■ **What the task requires**:
State how many lines in the listing below contain the word "children", and write nothing else.

■ **Record set**:

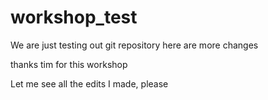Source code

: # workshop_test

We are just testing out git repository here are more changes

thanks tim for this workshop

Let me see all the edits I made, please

* * *

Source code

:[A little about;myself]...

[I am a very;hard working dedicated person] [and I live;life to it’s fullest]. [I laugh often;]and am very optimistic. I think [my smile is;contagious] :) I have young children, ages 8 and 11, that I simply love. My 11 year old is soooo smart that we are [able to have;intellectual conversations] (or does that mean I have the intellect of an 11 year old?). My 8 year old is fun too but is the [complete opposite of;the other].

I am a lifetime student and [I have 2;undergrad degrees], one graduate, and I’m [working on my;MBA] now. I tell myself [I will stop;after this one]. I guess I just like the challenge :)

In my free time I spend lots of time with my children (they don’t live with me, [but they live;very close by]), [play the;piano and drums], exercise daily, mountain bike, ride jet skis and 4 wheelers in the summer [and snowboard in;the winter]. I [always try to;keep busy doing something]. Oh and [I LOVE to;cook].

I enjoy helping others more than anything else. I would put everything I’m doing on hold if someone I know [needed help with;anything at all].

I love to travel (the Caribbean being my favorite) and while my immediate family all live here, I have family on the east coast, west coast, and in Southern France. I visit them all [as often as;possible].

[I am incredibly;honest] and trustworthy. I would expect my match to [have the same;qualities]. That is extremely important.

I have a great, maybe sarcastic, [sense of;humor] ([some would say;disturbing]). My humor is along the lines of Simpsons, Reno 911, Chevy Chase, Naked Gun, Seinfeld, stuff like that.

■ **Task result**:
2